• Problem to solve: Reproduce the entries below exactly, but only from the line containing "capabilities are merged</span></span>" to the line containing "with those constraints.</span></span>", inclusive.

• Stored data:
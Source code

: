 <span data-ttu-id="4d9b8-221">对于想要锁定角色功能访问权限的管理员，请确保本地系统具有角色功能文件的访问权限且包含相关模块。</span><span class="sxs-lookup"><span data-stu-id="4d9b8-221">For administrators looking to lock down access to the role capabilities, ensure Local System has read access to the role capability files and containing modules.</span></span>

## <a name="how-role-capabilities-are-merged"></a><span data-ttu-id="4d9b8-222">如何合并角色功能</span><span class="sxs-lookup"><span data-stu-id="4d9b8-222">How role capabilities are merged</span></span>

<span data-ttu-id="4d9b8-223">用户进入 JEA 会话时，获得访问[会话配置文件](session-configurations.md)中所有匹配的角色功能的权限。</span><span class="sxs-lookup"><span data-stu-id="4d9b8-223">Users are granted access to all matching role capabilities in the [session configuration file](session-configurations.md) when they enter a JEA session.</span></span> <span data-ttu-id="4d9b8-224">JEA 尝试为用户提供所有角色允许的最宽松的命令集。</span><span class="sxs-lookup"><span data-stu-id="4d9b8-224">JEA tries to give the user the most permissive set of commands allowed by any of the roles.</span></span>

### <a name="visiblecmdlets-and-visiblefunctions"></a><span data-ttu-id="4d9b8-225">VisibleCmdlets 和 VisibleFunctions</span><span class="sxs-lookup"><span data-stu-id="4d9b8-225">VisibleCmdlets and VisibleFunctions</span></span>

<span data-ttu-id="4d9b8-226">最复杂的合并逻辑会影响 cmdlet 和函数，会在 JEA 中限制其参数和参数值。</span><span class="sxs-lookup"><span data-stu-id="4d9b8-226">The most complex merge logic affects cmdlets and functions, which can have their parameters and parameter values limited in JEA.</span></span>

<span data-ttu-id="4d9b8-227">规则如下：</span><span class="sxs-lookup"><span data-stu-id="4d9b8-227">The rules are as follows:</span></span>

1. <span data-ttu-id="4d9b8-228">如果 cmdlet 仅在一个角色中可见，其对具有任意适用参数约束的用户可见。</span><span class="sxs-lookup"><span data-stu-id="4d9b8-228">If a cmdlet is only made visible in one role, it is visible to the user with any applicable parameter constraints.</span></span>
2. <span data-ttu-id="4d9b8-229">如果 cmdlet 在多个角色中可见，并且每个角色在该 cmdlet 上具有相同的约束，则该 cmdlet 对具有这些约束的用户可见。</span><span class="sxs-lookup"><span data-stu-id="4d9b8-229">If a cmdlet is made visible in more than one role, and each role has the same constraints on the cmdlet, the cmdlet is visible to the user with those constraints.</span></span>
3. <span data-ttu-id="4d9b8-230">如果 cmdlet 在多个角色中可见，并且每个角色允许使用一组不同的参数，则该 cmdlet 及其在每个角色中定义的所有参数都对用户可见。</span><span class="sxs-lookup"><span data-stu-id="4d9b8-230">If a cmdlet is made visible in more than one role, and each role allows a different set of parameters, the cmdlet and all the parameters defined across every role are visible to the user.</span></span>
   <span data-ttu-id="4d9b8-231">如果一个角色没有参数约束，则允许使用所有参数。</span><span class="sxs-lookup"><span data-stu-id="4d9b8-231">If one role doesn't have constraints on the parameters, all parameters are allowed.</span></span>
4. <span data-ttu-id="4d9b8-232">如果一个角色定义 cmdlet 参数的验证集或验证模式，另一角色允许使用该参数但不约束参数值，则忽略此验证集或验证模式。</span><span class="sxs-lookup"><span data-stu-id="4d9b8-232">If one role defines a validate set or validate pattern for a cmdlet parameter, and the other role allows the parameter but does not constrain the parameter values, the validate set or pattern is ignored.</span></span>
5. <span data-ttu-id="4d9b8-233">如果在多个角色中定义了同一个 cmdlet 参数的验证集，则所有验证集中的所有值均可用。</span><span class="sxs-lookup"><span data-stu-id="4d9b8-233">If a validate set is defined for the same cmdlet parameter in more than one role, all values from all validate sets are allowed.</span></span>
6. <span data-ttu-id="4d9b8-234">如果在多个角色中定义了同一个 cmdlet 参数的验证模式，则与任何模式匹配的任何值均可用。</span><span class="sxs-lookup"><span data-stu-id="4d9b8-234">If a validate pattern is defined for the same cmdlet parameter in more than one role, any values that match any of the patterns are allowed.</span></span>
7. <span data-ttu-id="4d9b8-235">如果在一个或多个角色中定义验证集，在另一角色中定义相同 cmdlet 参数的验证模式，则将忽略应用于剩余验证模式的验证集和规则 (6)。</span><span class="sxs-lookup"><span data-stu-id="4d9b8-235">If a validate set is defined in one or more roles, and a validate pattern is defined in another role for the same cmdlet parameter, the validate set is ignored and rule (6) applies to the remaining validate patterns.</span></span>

• Task response:
## <a name="how-role-capabilities-are-merged"></a><span data-ttu-id="4d9b8-222">如何合并角色功能</span><span class="sxs-lookup"><span data-stu-id="4d9b8-222">How role capabilities are merged</span></span>

<span data-ttu-id="4d9b8-223">用户进入 JEA 会话时，获得访问[会话配置文件](session-configurations.md)中所有匹配的角色功能的权限。</span><span class="sxs-lookup"><span data-stu-id="4d9b8-223">Users are granted access to all matching role capabilities in the [session configuration file](session-configurations.md) when they enter a JEA session.</span></span> <span data-ttu-id="4d9b8-224">JEA 尝试为用户提供所有角色允许的最宽松的命令集。</span><span class="sxs-lookup"><span data-stu-id="4d9b8-224">JEA tries to give the user the most permissive set of commands allowed by any of the roles.</span></span>

### <a name="visiblecmdlets-and-visiblefunctions"></a><span data-ttu-id="4d9b8-225">VisibleCmdlets 和 VisibleFunctions</span><span class="sxs-lookup"><span data-stu-id="4d9b8-225">VisibleCmdlets and VisibleFunctions</span></span>

<span data-ttu-id="4d9b8-226">最复杂的合并逻辑会影响 cmdlet 和函数，会在 JEA 中限制其参数和参数值。</span><span class="sxs-lookup"><span data-stu-id="4d9b8-226">The most complex merge logic affects cmdlets and functions, which can have their parameters and parameter values limited in JEA.</span></span>

<span data-ttu-id="4d9b8-227">规则如下：</span><span class="sxs-lookup"><span data-stu-id="4d9b8-227">The rules are as follows:</span></span>

1. <span data-ttu-id="4d9b8-228">如果 cmdlet 仅在一个角色中可见，其对具有任意适用参数约束的用户可见。</span><span class="sxs-lookup"><span data-stu-id="4d9b8-228">If a cmdlet is only made visible in one role, it is visible to the user with any applicable parameter constraints.</span></span>
2. <span data-ttu-id="4d9b8-229">如果 cmdlet 在多个角色中可见，并且每个角色在该 cmdlet 上具有相同的约束，则该 cmdlet 对具有这些约束的用户可见。</span><span class="sxs-lookup"><span data-stu-id="4d9b8-229">If a cmdlet is made visible in more than one role, and each role has the same constraints on the cmdlet, the cmdlet is visible to the user with those constraints.</span></span>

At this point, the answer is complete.